■ **Assignment**: Below is a block of records; repeat all of them exactly.
***** The records
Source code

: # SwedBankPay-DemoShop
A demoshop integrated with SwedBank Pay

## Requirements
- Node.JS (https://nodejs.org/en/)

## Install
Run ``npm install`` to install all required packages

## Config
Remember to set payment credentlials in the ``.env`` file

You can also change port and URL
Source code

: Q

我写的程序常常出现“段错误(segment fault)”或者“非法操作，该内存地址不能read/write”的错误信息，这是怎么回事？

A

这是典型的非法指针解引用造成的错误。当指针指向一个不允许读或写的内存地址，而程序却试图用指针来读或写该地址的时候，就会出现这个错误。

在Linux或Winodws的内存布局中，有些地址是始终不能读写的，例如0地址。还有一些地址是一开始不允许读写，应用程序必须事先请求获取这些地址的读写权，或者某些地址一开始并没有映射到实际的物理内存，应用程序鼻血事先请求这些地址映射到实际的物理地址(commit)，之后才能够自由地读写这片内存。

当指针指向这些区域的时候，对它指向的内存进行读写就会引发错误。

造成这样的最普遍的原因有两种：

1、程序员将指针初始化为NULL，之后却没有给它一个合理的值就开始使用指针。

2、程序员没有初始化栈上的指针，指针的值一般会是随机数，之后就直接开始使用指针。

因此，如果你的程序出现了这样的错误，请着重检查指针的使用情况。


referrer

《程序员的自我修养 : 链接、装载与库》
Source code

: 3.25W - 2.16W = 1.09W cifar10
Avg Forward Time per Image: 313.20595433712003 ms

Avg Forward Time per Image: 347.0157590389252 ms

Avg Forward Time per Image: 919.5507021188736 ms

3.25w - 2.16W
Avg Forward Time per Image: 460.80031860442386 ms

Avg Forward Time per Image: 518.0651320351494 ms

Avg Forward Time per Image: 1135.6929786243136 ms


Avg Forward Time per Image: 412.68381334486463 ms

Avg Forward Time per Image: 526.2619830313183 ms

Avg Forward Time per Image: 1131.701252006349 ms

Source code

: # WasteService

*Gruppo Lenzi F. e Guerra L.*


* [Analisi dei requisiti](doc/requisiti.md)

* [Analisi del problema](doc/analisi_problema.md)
**********
■ **Solved problem**:
Source code

: # SwedBankPay-DemoShop
A demoshop integrated with SwedBank Pay

## Requirements
- Node.JS (https://nodejs.org/en/)

## Install
Run ``npm install`` to install all required packages

## Config
Remember to set payment credentlials in the ``.env`` file

You can also change port and URL
Source code

: Q

我写的程序常常出现“段错误(segment fault)”或者“非法操作，该内存地址不能read/write”的错误信息，这是怎么回事？

A

这是典型的非法指针解引用造成的错误。当指针指向一个不允许读或写的内存地址，而程序却试图用指针来读或写该地址的时候，就会出现这个错误。

在Linux或Winodws的内存布局中，有些地址是始终不能读写的，例如0地址。还有一些地址是一开始不允许读写，应用程序必须事先请求获取这些地址的读写权，或者某些地址一开始并没有映射到实际的物理内存，应用程序鼻血事先请求这些地址映射到实际的物理地址(commit)，之后才能够自由地读写这片内存。

当指针指向这些区域的时候，对它指向的内存进行读写就会引发错误。

造成这样的最普遍的原因有两种：

1、程序员将指针初始化为NULL，之后却没有给它一个合理的值就开始使用指针。

2、程序员没有初始化栈上的指针，指针的值一般会是随机数，之后就直接开始使用指针。

因此，如果你的程序出现了这样的错误，请着重检查指针的使用情况。


referrer

《程序员的自我修养 : 链接、装载与库》
Source code

: 3.25W - 2.16W = 1.09W cifar10
Avg Forward Time per Image: 313.20595433712003 ms

Avg Forward Time per Image: 347.0157590389252 ms

Avg Forward Time per Image: 919.5507021188736 ms

3.25w - 2.16W
Avg Forward Time per Image: 460.80031860442386 ms

Avg Forward Time per Image: 518.0651320351494 ms

Avg Forward Time per Image: 1135.6929786243136 ms


Avg Forward Time per Image: 412.68381334486463 ms

Avg Forward Time per Image: 526.2619830313183 ms

Avg Forward Time per Image: 1131.701252006349 ms

Source code

: # WasteService

*Gruppo Lenzi F. e Guerra L.*


* [Analisi dei requisiti](doc/requisiti.md)

* [Analisi del problema](doc/analisi_problema.md)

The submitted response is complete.